Mason said the episode has been painful but could have a positive result.

“I don’t enjoy listening to students telling me my words were so hurtful. That was never the intention as I have said and I will continue to apologize,” she said. “But by the same token, as we get further and further along in this work, we can look back on this time as maybe a breakthrough moment.”

Before Mason’s remark, students had noticed an increase in the number of campus-wide emails sent by university police this year after reports of sexual assault.

The campus is largely safe, set in a leafy college town of 67,000 on the Iowa River rather than in an urban area with street crime. Many of the assaults involved acquaintances and took place in residence halls or fraternities. One report about an assault in a tunnel near the river alarmed students.

Some critics said the university’s warnings put too much focus on the victims by warning women not to walk alone or to binge drink - and not enough on perpetrators.

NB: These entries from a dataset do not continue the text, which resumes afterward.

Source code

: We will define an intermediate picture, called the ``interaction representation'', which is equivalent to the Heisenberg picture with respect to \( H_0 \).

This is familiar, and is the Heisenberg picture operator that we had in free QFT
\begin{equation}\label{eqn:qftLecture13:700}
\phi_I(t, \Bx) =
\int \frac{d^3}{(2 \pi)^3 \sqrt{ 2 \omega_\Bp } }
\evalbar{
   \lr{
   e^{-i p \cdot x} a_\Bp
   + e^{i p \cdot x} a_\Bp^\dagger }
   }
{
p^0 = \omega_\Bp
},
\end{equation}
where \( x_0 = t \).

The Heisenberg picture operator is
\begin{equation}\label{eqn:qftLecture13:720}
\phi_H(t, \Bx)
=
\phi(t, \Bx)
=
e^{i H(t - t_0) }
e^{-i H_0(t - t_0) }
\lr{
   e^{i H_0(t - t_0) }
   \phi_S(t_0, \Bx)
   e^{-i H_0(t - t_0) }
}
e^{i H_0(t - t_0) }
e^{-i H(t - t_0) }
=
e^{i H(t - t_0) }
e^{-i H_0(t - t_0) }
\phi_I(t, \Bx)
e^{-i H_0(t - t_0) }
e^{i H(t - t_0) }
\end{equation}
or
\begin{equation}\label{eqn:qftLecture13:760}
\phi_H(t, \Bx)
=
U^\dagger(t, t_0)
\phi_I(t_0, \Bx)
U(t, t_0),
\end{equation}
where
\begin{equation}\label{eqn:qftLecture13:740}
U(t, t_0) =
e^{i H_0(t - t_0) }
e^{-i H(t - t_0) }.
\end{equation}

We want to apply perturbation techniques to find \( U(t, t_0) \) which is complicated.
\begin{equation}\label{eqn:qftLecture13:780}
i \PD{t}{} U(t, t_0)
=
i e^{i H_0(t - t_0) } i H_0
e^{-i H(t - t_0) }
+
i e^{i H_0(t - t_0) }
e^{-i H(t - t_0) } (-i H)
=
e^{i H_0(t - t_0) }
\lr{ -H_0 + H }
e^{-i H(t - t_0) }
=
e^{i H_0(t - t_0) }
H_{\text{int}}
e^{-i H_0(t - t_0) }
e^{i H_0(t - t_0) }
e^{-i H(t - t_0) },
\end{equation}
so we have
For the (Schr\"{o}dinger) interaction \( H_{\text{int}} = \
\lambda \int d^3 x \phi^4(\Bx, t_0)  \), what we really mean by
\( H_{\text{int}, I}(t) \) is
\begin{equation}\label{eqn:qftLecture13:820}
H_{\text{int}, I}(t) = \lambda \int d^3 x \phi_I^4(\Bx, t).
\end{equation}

University officials said the increase resulted from a policy change to start sending warnings about incidents involving acquaintances. The number of sexual offenses reported to campus police dropped in 2013 to four from eight. But the Rape Victim Advocacy Program in Iowa City said there were 117 university-affiliated calls involving sexual assault, stalking or harassment last year.

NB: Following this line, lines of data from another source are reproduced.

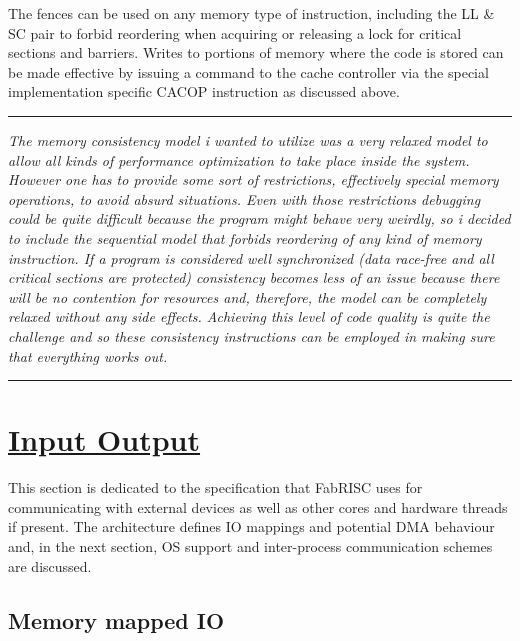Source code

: \documentclass{article}
\begin{document}
            The fences can be used on any memory type of instruction, including the LL \& SC pair to forbid reordering when acquiring or releasing a lock for critical sections and barriers. Writes to portions of memory where the code is stored can be made effective by issuing a command to the cache controller via the special implementation specific CACOP instruction as discussed above.

        \par\noindent\rule{\textwidth}{0.4pt}
        \textit{The memory consistency model i wanted to utilize was a very relaxed model to allow all kinds of performance optimization to take place inside the system. However one has to provide some sort of restrictions, effectively special memory operations, to avoid absurd situations. Even with those restrictions debugging could be quite difficult because the program might behave very weirdly, so i decided to include the sequential model that forbids reordering of any kind of memory instruction. If a program is considered well synchronized (data race-free and all critical sections are protected) consistency becomes less of an issue because there will be no contention for resources and, therefore, the model can be completely relaxed without any side effects. Achieving this level of code quality is quite the challenge and so these consistency instructions can be employed in making sure that everything works out.}
        \par\noindent\rule{\textwidth}{0.4pt}

    \clearpage


    \section[Input Output]{\LARGE\underline{Input Output}}

        This section is dedicated to the specification that FabRISC uses for communicating with external devices as well as other cores and hardware threads if present. The architecture defines IO mappings and potential DMA behaviour and, in the next section, OS support and inter-process communication schemes are discussed.

        \subsection{Memory mapped IO}
\end{document}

A January report from the White House Council on Women and Girls cited a 2011 national research survey that found 20 percent of women reported being victims. Experts say it is impossible to know whether the prevalence has gone up, since it is a vastly underreported crime.

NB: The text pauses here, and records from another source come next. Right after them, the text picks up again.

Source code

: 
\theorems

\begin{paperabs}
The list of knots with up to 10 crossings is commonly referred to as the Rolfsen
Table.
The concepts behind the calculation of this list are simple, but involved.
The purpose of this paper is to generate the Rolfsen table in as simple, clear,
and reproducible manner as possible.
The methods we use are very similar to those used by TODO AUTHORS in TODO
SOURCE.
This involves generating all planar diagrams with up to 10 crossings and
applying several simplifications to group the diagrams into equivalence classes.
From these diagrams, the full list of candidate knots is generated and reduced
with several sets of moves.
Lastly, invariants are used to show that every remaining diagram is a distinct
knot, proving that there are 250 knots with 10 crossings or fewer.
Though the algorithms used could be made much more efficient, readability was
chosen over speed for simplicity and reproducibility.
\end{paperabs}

Since arriving in 2007, Mason has won praise for helping freeze tuition, for rebuilding the campus after a devastating 2008 flood and raising hundreds of millions of dollars. Following her remark, she proposed a six-point plan to further combat sexual assault, calling for the most serious offenders to face expulsion instead of suspension and additional funding for prevention initiatives.

Protesters such as Latisha McDaniel, a research assistant who held a sign Monday reading “We Deserve a Rape Free Campus,” praise Mason’s quick response to their outrage.

“When I first heard it, my mouth dropped,” she said. “But I’m actually surprised and supportive of what she’s done since.”

But the campus free speech group, the Foundation for Individual Rights in Education, said Mason’s only mistake was in apologizing.

“Ultimately, a president who is willing to freely discuss the real challenges of dealing with sexual assault on campus will do far more for the safety and well-being of students at the University of Iowa than will a president who, to protect his or her career, refuses to stray from the officially sanctioned party line,” the group wrote on its website.

The groups of activists at campuses across the country hope to take advantage of the threat of increased federal enforcement by the U.S. Department of Education of the Title IX anti-discrimination law.

The department in 2011 warned schools of their legal responsibilities, including the need for immediate investigations that don’t rely on criminal cases to move forward. Its Office for Civil Rights has opened more than 40 pending investigations related to campus sex assaults.

Alexandra Brodsky, a Yale law student who filed a federal complaint against Yale after her rape by another student, proudly noted that President Obama cited many of the activists’ priorities when he organized a White House task force in January on campus sexual assaults.

“The louder you are, the harder it is to ignore you,” she said.

___

Zagier reported from St. Louis.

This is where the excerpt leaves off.